I wondered if I could help out with some of the worship planning, organ playing, or choir directing. However, I was also looking forward to a sabbatical. Ever since the Psalter Hymnal came out—almost ten years ago—I've been planning to take a break for some extended travel, reading, and maybe some teaching. I was eager to get away for awhile, far away, and then come back all charged up with new energy and insights. But there always seemed to be one more important project to get out of the way first.
Then I had a brainstorm. Perhaps I could combine my sabbatical with getting involved in my own congregation. Many of the issues and questions I would like to study are questions we're struggling with right at home. They are certainly issues we face in every issue of Reformed Worship. Consider the following:
What is a healthy balance between the church music of the past and more contemporary expressions?
Granted, contemporary music has a place in the church. The Reformed perspective has always included a calling to redeem the culture, to engage it, not to flee from it. Our congregation has an excellent organ and choral tradition, but we have also been singing more and more contemporary music, led often by an ensemble of guitarists, a violinist, a pianist, and assorted singers. Sometimes the styles mix and match rather well, other times not so well. A recent experiment with overheads bombed, but we frequently use bulletin inserts.
We have only one morning service. Should we try to separate out the traditional and contemporary: one service to honor the past, and another to rejoice in the present? Read Sally Morgenthaler's article in this issue with your eyes wide open to the important options she poses. And also read the moving interview with Pastor Anduwatju from Indonesia, who struggles with the very same issue in his own cultural context.
How important are "worship teams" to worship life today?
In our congregation our "small group" (this less-than-satisfactory label is at least better than "praise team" or "worship team"—which is what the whole congregation should be) has a young history and is still striving for musical excellence and good worship leadership.
Does the broader structure of worship leadership exemplified by "worship teams" fit in well with a Reformed concept of the priesthood of all believers? If so—and I think it does or at least can—a whole number of questions beg to be answered:
What is a good role for a worship team? (OK, I'll use the term because it will communicate.) How are worship teams best nurtured, developed, led, to take a place alongside—rather than replace—traditional organ and choral music? What are the best resources for contemporary music? How much technology is really appropriate? How can worship teams grow in musical and liturgical competence and integrity?
Ask me those questions about traditional organ and choral music, and I can point to a host of resources and degree programs. But when I get questions about more current styles of contemporary music, I draw too many blanks. So I asked one more question: Can this sister act with integrity in new directions?
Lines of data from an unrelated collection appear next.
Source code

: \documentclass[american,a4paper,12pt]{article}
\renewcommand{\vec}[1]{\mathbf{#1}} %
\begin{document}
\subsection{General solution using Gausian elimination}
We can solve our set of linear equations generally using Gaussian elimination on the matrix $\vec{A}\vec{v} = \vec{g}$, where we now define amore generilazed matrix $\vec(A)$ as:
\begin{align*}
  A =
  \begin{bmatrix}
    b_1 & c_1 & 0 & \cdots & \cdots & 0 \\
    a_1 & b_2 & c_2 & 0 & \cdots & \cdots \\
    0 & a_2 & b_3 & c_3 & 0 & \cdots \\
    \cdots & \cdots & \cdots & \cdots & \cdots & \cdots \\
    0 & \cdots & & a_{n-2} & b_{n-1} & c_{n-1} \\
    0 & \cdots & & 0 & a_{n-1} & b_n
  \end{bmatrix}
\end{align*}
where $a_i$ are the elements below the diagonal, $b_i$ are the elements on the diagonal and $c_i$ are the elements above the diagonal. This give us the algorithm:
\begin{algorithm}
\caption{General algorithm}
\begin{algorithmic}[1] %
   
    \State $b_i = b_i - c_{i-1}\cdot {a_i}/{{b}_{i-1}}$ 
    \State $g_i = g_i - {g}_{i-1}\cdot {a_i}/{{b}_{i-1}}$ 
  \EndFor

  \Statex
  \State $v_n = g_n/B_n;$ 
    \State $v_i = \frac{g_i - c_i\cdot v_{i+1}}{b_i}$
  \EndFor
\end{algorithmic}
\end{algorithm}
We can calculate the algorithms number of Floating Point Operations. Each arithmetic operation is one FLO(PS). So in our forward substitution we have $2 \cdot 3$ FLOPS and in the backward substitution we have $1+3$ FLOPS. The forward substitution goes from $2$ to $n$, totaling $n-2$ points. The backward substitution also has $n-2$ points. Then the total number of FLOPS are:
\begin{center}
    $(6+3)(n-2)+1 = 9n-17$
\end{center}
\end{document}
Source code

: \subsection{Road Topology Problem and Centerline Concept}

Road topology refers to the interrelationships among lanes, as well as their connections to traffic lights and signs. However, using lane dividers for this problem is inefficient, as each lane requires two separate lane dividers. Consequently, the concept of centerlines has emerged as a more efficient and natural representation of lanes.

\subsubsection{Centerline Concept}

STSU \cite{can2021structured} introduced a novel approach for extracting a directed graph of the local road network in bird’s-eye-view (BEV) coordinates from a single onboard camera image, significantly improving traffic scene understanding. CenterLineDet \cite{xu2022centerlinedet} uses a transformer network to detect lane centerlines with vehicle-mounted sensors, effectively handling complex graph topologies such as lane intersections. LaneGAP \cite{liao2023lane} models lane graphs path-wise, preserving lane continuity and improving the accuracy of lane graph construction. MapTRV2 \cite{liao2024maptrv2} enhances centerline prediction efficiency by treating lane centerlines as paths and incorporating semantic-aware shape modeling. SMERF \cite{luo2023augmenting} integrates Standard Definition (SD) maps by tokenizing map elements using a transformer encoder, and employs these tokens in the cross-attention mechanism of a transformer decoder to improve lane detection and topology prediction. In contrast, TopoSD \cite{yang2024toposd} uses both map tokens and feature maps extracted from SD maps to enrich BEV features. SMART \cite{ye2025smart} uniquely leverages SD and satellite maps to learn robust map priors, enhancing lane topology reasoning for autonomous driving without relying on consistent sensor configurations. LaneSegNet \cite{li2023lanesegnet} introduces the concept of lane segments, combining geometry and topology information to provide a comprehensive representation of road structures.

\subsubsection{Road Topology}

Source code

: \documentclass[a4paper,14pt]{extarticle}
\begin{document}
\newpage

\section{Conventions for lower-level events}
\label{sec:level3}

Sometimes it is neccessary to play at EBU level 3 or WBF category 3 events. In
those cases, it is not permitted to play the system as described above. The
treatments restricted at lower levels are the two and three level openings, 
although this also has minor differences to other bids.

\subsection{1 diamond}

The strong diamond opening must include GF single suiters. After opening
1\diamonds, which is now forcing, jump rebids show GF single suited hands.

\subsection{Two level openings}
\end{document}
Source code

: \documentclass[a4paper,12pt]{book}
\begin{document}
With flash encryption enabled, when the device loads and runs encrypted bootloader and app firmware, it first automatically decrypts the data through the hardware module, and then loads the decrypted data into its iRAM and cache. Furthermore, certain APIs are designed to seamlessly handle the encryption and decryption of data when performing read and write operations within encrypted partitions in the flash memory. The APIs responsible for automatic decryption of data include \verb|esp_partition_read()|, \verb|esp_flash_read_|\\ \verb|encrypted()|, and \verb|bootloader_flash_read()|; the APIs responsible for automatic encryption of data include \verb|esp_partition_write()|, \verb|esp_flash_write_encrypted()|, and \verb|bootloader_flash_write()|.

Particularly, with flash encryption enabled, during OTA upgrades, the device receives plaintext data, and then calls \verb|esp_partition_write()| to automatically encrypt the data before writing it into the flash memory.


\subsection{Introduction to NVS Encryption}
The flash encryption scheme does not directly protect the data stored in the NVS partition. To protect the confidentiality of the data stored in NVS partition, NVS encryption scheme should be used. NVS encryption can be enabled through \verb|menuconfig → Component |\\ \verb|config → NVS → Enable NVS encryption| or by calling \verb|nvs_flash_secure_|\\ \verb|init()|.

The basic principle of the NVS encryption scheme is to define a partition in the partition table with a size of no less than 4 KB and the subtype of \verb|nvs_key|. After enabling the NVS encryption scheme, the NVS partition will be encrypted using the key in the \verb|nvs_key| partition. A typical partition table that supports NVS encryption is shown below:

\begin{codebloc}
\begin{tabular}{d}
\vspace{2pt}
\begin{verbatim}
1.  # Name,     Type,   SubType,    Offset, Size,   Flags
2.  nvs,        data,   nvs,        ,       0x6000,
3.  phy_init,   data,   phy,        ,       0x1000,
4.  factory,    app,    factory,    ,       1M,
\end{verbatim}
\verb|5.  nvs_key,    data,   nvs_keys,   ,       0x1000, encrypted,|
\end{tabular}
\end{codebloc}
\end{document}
Is it possible that I, trained as a classical musician, could make some contribution in my own congregation by exploring and experimenting with more contemporary styles with our "small group"? How about visiting other worship teams and then applying some of what I learn right in my home church?
Several meetings later, both at the office and at church, a plan was in place for a six-month half-time educational leave (this plan is anything but a sabbatical!). The first half of this year I'm half-time in the office and half-time on leave. I already started the choir and some organ playing in September, so I've had a full fall. I couldn't ask for a more congenial and welcoming congregation, a group who are supportive and challenging in many good ways.
As I write this editorial, I'm getting ready to visit other churches and sit in on some of their worship team rehearsals, learning from behind the scenes just how they prepare, how they choose music, what training and leadership they offer. Then I'll try to apply some of what I'm learning right at home. The best place to be. For now.
So far, I'm having a great time. My desk now sports a synthesizer, wired to my computer with a music software program. Not that I know what I'm doing yet.